▶ [Problem description]:
Please report how many lines in the data below contain "suite". Nothing besides the number should be written.
Input data Start Marker
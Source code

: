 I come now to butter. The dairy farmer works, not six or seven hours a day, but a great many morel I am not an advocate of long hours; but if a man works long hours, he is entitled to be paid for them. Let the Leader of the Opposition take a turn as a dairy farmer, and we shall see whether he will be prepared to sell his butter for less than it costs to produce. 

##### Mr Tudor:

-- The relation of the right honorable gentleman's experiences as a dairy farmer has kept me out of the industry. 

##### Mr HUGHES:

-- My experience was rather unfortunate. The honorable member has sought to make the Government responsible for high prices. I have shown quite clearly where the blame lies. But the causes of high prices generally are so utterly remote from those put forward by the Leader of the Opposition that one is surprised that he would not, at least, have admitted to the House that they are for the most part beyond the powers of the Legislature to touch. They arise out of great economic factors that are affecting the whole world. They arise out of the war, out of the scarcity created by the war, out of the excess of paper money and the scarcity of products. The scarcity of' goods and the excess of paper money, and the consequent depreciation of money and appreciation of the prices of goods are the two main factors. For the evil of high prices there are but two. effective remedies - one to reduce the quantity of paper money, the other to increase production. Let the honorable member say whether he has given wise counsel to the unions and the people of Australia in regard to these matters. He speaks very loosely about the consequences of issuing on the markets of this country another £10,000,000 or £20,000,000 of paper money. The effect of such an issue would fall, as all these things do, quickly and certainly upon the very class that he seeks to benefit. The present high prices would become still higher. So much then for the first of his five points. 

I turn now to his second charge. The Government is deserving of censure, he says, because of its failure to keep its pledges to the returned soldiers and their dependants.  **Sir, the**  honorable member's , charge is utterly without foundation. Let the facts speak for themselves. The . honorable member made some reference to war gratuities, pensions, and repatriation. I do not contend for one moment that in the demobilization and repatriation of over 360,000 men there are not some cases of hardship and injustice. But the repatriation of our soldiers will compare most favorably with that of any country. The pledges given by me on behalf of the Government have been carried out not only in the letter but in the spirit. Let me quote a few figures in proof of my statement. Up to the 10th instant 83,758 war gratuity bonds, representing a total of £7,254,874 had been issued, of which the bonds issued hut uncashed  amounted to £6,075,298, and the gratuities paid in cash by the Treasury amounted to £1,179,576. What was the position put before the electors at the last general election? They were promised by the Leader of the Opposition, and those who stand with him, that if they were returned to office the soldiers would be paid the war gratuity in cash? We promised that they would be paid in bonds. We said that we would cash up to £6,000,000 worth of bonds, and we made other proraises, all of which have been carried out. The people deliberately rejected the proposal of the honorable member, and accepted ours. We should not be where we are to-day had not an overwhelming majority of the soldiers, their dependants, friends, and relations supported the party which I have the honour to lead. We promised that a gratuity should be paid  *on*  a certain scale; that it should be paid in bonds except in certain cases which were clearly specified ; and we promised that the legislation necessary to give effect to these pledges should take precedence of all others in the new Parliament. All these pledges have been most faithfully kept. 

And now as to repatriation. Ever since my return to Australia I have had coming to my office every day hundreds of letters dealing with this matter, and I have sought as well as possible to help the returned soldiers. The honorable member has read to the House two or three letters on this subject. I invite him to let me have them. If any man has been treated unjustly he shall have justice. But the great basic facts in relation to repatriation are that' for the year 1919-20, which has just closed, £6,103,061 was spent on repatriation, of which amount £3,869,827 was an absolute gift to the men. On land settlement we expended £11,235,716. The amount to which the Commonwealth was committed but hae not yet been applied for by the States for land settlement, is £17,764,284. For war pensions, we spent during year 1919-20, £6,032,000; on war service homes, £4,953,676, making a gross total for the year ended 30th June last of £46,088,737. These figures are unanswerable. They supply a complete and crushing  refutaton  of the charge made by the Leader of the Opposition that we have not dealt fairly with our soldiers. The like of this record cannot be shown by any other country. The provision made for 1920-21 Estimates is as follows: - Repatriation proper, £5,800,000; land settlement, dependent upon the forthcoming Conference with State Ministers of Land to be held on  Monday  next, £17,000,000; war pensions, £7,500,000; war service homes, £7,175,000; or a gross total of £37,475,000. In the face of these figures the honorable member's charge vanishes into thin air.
Input data End Marker
Input data Start Marker
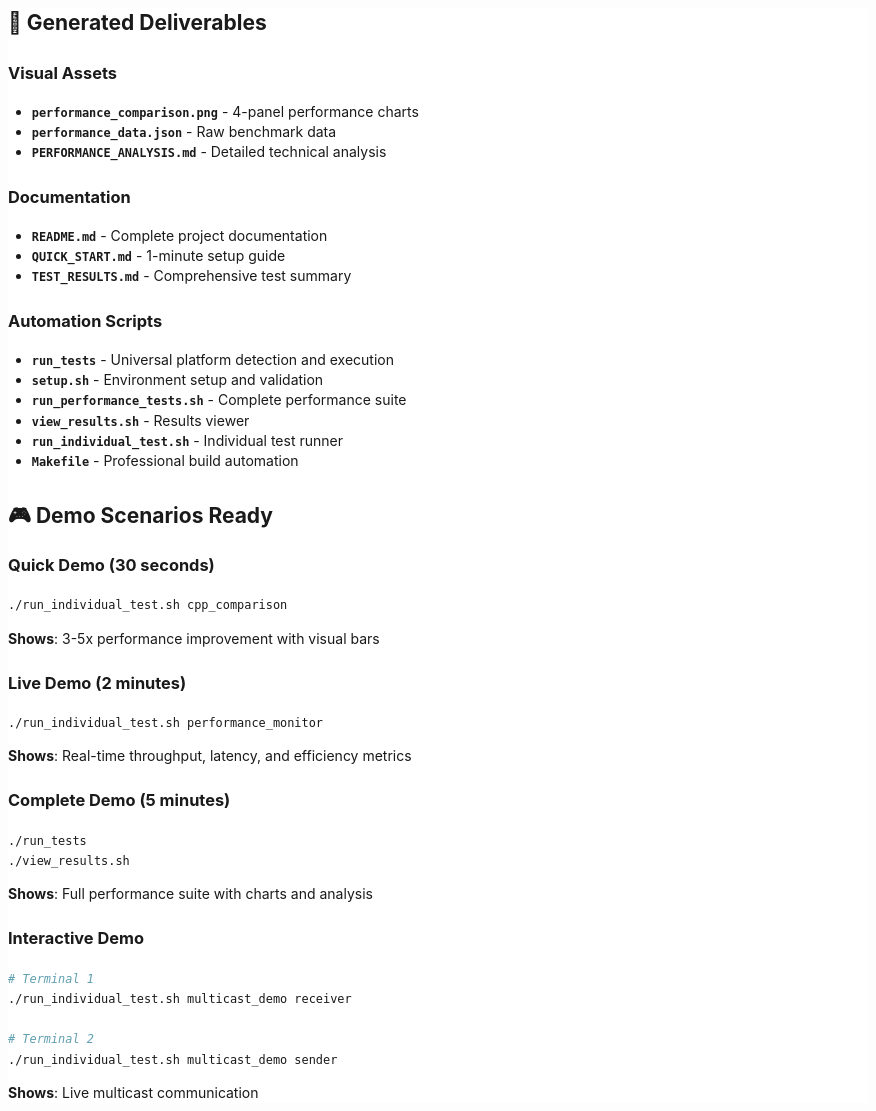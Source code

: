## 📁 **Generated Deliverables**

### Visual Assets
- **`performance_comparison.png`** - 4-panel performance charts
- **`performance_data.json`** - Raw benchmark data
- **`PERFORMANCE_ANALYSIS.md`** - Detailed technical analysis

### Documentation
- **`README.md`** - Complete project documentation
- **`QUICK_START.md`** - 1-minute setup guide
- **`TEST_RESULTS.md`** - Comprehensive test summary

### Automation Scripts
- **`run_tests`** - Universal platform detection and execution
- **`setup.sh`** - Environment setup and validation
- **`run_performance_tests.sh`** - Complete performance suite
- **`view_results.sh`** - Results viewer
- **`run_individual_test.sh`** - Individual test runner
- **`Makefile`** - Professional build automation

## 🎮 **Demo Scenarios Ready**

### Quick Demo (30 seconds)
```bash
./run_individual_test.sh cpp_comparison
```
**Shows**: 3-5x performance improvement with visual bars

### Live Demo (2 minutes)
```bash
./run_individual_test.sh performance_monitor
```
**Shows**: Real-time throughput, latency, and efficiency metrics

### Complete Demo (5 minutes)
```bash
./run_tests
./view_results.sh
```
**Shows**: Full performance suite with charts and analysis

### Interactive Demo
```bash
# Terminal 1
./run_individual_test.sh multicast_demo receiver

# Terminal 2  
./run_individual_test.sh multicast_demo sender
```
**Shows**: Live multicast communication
Input data End Marker
Input data Start Marker
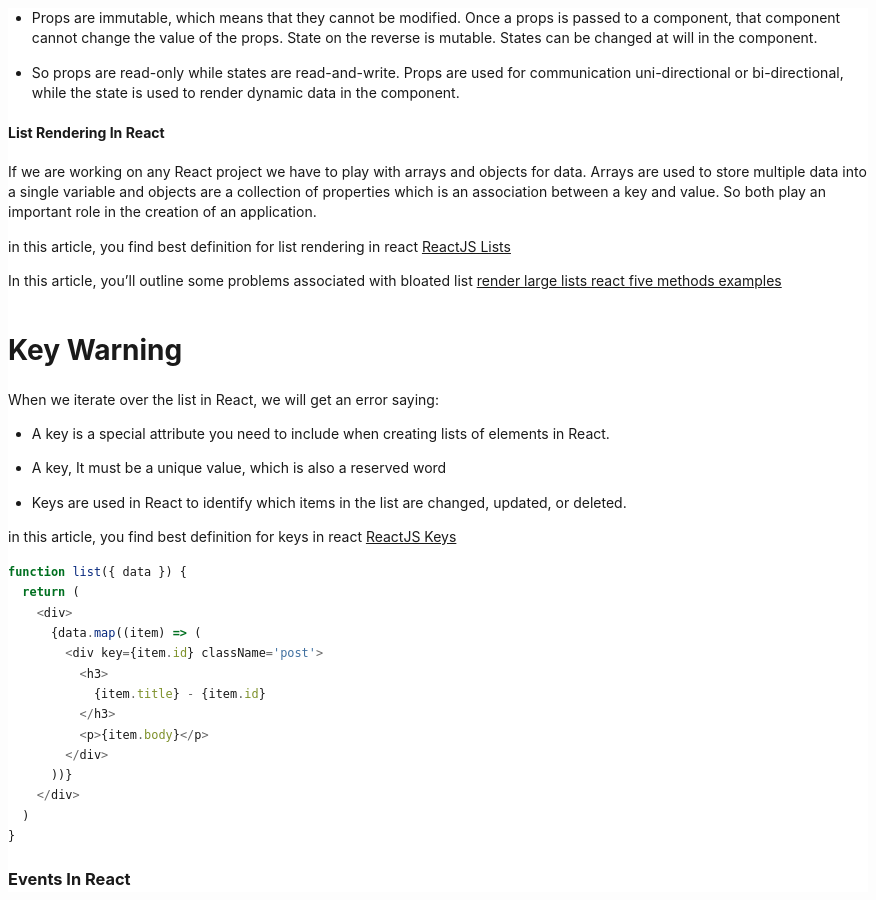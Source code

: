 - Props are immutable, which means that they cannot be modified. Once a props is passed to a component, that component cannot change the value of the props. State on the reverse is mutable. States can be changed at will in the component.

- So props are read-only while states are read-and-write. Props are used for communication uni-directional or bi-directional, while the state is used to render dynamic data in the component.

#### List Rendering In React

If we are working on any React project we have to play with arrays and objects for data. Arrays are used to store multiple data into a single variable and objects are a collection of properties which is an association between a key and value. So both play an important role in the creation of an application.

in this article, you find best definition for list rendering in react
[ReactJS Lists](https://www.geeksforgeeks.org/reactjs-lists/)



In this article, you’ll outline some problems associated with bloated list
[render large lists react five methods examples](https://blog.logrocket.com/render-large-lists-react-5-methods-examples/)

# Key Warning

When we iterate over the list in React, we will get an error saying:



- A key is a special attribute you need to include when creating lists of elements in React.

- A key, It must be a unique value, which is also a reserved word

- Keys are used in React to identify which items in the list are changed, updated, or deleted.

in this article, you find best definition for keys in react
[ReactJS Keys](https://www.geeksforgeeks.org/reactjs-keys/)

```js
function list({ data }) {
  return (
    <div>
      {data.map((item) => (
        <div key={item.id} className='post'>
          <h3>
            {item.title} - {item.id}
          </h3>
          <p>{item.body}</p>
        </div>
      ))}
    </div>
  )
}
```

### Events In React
Input data End Marker
▶ [Task solution]:
2